Multiply the above by 2,000 video candidates and run it against an archive file with 70,000 entries and you can easily end up with steps 6, 7, and 8 being executed almost 140,000,000 times if the matching strings are at the end of the archive. Python and other high-level languages make coding this stuff a lot easier than C, but it also makes it dead simple to slaughter your program’s performance since a lot of low-level details are hidden from the programmer.

I immediately recognized that the way to go was to read the archive file one time at program startup rather than reading it over and over for every single download candidate. I also recognized that this is the exact problem a binary search tree (BST) is designed to speed up. Thus, my plan was to do the same line-by-line read-and-strip as the current code, but then store each processed line in the BST, then instead of reading the file within in_download_archive(), I’d scan the BST for the string. The neat thing about a BST is that if it were perfectly balanced, 70,000 entries would only be 17 levels deep, meaning each string check would perform at most 17 string comparisons, a much better number than the 70,000-comparison worst-case of scanning a flat text file line-by-line.

So, I set out to make it happen, and my first commit in pursuit of the goal was dropped.

Binary search tree Python code
The workhorse code; a classic binary search tree
Archive preload code that feeds the binary search tree
Archive preload code that feeds the binary search tree

This actually worked nicely!…until I tried to use my huge archive instead of a tiny test archive file, and then I was hit with the dreaded “RuntimeError: maximum recursion depth exceeded while calling a Python object.” Okay, so the recursion is going way too deep, right? Let’s remove it…and thus, my second commit dropped (red is removed, green is added).

Python code change from recursion to a loop
Let’s do it in a loop instead!

With the recursion swapped out for a loop, the error was gone…but a new problem surfaced, and unfortunately, it was a problem that comes with no helpful error messages. When fed my archive file, the program seemed to basically just…hang. Performance was so terrible that I thought the program had completely hung. I put some debug print statements in the code to see what was going on, and immediately noticed that every insert operation would make the decision to GO RIGHT when searching the tree for the correct place to add the next string. There was not one single LEFT decision in the entire flood of debug output. That’s when I finally realized the true horror that I had stepped into.

I had sorted my archive…which KILLED the performance.

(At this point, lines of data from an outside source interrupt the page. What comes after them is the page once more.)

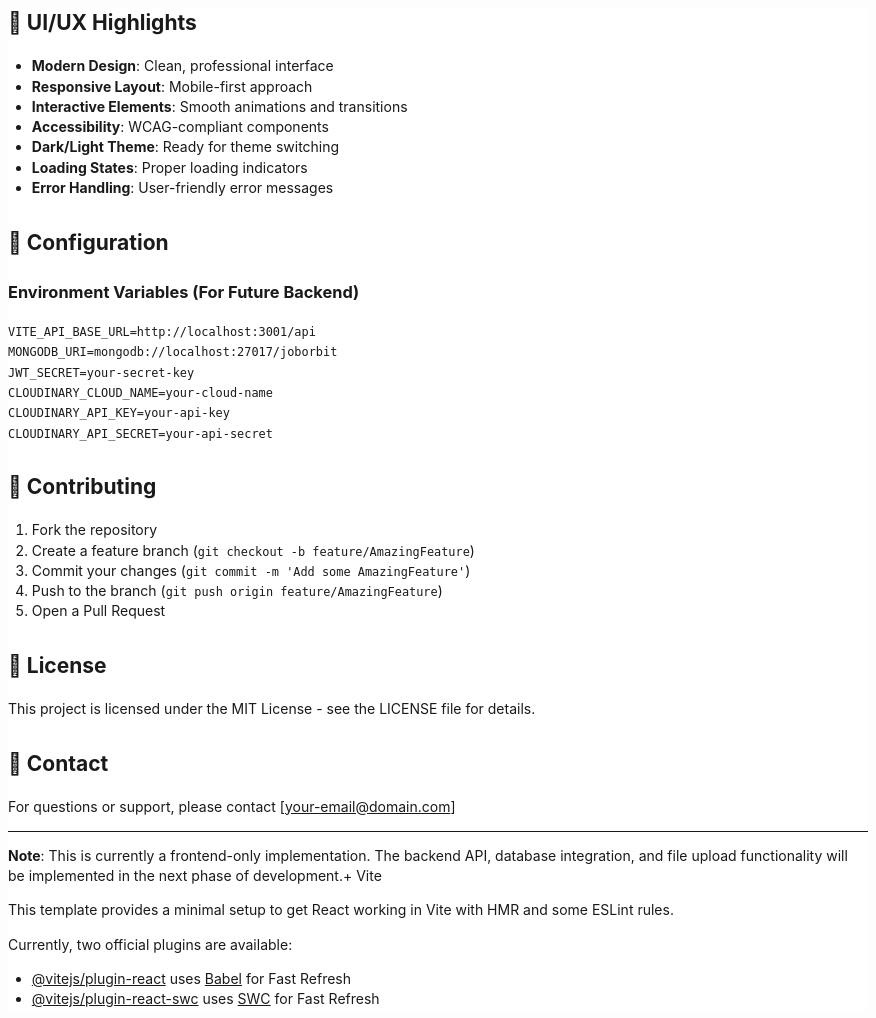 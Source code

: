 ## 🎨 UI/UX Highlights

- **Modern Design**: Clean, professional interface
- **Responsive Layout**: Mobile-first approach
- **Interactive Elements**: Smooth animations and transitions
- **Accessibility**: WCAG-compliant components
- **Dark/Light Theme**: Ready for theme switching
- **Loading States**: Proper loading indicators
- **Error Handling**: User-friendly error messages

## 🔧 Configuration

### Environment Variables (For Future Backend)
```env
VITE_API_BASE_URL=http://localhost:3001/api
MONGODB_URI=mongodb://localhost:27017/joborbit
JWT_SECRET=your-secret-key
CLOUDINARY_CLOUD_NAME=your-cloud-name
CLOUDINARY_API_KEY=your-api-key
CLOUDINARY_API_SECRET=your-api-secret
```

## 🤝 Contributing

1. Fork the repository
2. Create a feature branch (`git checkout -b feature/AmazingFeature`)
3. Commit your changes (`git commit -m 'Add some AmazingFeature'`)
4. Push to the branch (`git push origin feature/AmazingFeature`)
5. Open a Pull Request

## 📝 License

This project is licensed under the MIT License - see the LICENSE file for details.

## 📧 Contact

For questions or support, please contact [your-email@domain.com]

---

**Note**: This is currently a frontend-only implementation. The backend API, database integration, and file upload functionality will be implemented in the next phase of development.+ Vite

This template provides a minimal setup to get React working in Vite with HMR and some ESLint rules.

Currently, two official plugins are available:

- [@vitejs/plugin-react](https://github.com/vitejs/vite-plugin-react/blob/main/packages/plugin-react) uses [Babel](https://babeljs.io/) for Fast Refresh
- [@vitejs/plugin-react-swc](https://github.com/vitejs/vite-plugin-react/blob/main/packages/plugin-react-swc) uses [SWC](https://swc.rs/) for Fast Refresh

Binary search trees are great for a lot of data, but there is a rare but very real worst-case scenario where the tree ends up becoming nothing more than a bloated linked list. This doesn’t happen with random or unordered data, but it often happens when the tree is populated in-order with data that is already sorted. Every line in my sorted file was “greater than” the line before it, so when fed my sorted archive, the tree became an overly complex linked list. The good news is that most people will not have a sorted archive file because of the randomness of the video strings, but the bad news is that I had sorted mine because it boosted overall archive checking performance. (Since new video downloads are appended to the archive, the most recent stuff is always at the end, meaning rejecting those newer downloads under the original archive code always required the worst-case amount of time.) It is entirely possible that someone else would sort their archive at some point, so I had accidentally set myself up in the worst-case scenario and I couldn’t just ignore it and assume no one else made the same mistake. I had to fix it.

I got 3/4 through changing over to a weighted BST before realizing that it would not improve the load times and would only help the checking behavior later. That code was scrapped without a commit. I had previously added weighted trees with rebalancing to jdupes, but removed it when all tests over time showed it didn’t improve performance.

How do you optimally feed sorted data into a BST? Ideally, you’d plop the data into a list, add the middle piece of data, then continue taking midpoints to the left and right alternately until you ran out of data to add (see this excellent tutorial for a much better explanation with pictures). Unfortunately, this requires a lot of work; you have to track what you have already added and the number of sections to track increases exponentially. It would probably take some time to do this. I decided to try something a little simpler: split the list into halves, then alternate between consuming each half from both ends until the pointers met. Thus, the third commit dropped.

Python code to attempt to add a sorted list to a binary tree
This didn’t work.

This commit had two problems: the pointer checks resulted in failure to copy 2 list elements and the improvement in behavior was insufficient. It was faster, but we’re talking about an improvement that can be described as “it seemed to just hang before, but now it completes before I get mad and hit CTRL-C to abort.” Unacceptable, to be sure. I stepped away from the computer for a while and thought about the problem. The data ideally needs to be more random than sorted. Is there an easier way? Then it hit me.

I used ‘sort’ to randomize my archive contents. Problem: gone.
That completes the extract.